When an employee resigns, they are generally required to give their employer a notice period. During this time, their employment continues as usual, with entitlements to salary, benefits, and leave accruals remaining intact. However, employers have some flexibility in managing this period.
Before making any decisions, employers should review the terms of any applicable award, registered agreement, or employment contract.
In this article, we’ll clarify the key differences between pay in lieu of notice and gardening leave, and outline employers’ obligations for each option.
Managing the Notice Period
Employers can approach the notice period in several ways:
- Allow the employee to work through the notice period
- Opt to pay out the notice period (pay in lieu of notice), or
- Use a combination of both.
Pay in Lieu of Notice
When an employer chooses to terminate employment immediately without requiring the employee to work through their notice period, this is called pay in lieu of notice. The employer must pay the employee the full amount they would have received if they had worked until the end of the notice period. This amount includes:
- Incentive-based payments and bonuses
- Loadings
- Monetary allowances
- Overtime and penalty rates
- Any other identifiable payments.
It’s important to note that the employee’s employment officially ends on the date payment is made, and they no longer accrue entitlements, such as annual leave. If no part of the notice period is paid out, the employee remains employed until the notice period expires. Employment cannot end earlier than the date notice is provided.

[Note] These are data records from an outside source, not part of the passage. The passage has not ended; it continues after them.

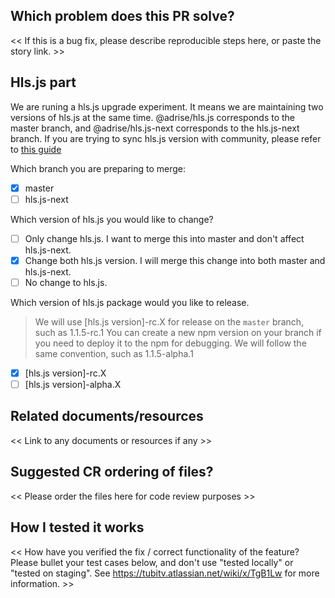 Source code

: ## Which problem does this PR solve?

<< If this is a bug fix, please describe reproducible steps here, or paste the story link. >>

## Hls.js part

We are runing a hls.js upgrade experiment. It means we are maintaining two versions of hls.js at the same time. @adrise/hls.js corresponds to the master branch, and @adrise/hls.js-next corresponds to the hls.js-next branch. If you are trying to sync hls.js version with community, please refer to [this guide](https://www.notion.so/tubi/How-to-update-hls-js-package-version-21846b8122ce423f87cd4c01f4749127)

Which branch you are preparing to merge:
- [x] master
- [ ] hls.js-next

Which version of hls.js you would like to change?
- [ ] Only change hls.js. I want to merge this into master and don't affect hls.js-next.
- [x] Change both hls.js version. I will merge this change into both master and hls.js-next.
- [ ] No change to hls.js.

Which version of hls.js package would you like to release. 
>We will use [hls.js version]-rc.X for release on the `master` branch, such as 1.1.5-rc.1
You can create a new npm version on your branch if you need to deploy it to the npm for debugging. We will follow the same convention, such as 1.1.5-alpha.1
- [x] [hls.js version]-rc.X
- [ ] [hls.js version]-alpha.X

## Related documents/resources

<< Link to any documents or resources if any >>

## Suggested CR ordering of files?

<< Please order the files here for code review purposes >>

## How I tested it works

<< How have you verified the fix / correct functionality of the feature? Please bullet your test cases below, and don't use "tested locally" or "tested on staging". See https://tubitv.atlassian.net/wiki/x/TgB1Lw for more information. >>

Payments made in lieu of notice are classified as Employment Termination Payments (ETPs) and are subject to superannuation.
Gardening Leave
Gardening leave, by contrast, occurs when the employer keeps the employee on payroll during the notice period but directs them not to work. This is often used to protect sensitive business information or prevent the employee from starting a new role with a competitor. Gardening leave must be outlined in the employee’s contract to be enforceable.
During gardening leave:
- The employee remains employed but is not required to attend the workplace.
- They continue to receive their usual salary, superannuation, and other benefits, and accrue leave entitlements.
- Payments are treated as regular salary and wages, not as termination payments, and are taxed accordingly.
Even though the employee doesn’t perform work during gardening leave, they are still bound by their employment contract, including any confidentiality obligations or restrictions on taking up new employment. Gardening leave is reported in STP2 as “Other paid leave” (leave type: O).
Key Differences
- Employment Status: During gardening leave, the employee remains employed until the end of the notice period. With pay in lieu of notice, employment ends as soon as the payment is made.
- Entitlements: Employees on gardening leave continue to accrue leave and entitlements, whereas employees paid in lieu of notice stop accruing entitlements once the termination payment is made.
- Payment Type: Gardening leave payments are treated as salary and wages, while pay in lieu of notice is classified as an ETP.
Understanding the differences between pay in lieu of notice and gardening leave is crucial for employers to meet their obligations. Pay in lieu of notice ends employment immediately, with entitlements paid out in one lump sum, while gardening leave keeps the employee on payroll, with ongoing salary and benefits until the notice period ends. Both options provide flexibility, but each comes with distinct responsibilities in terms of payments, tax treatment, and ongoing obligations.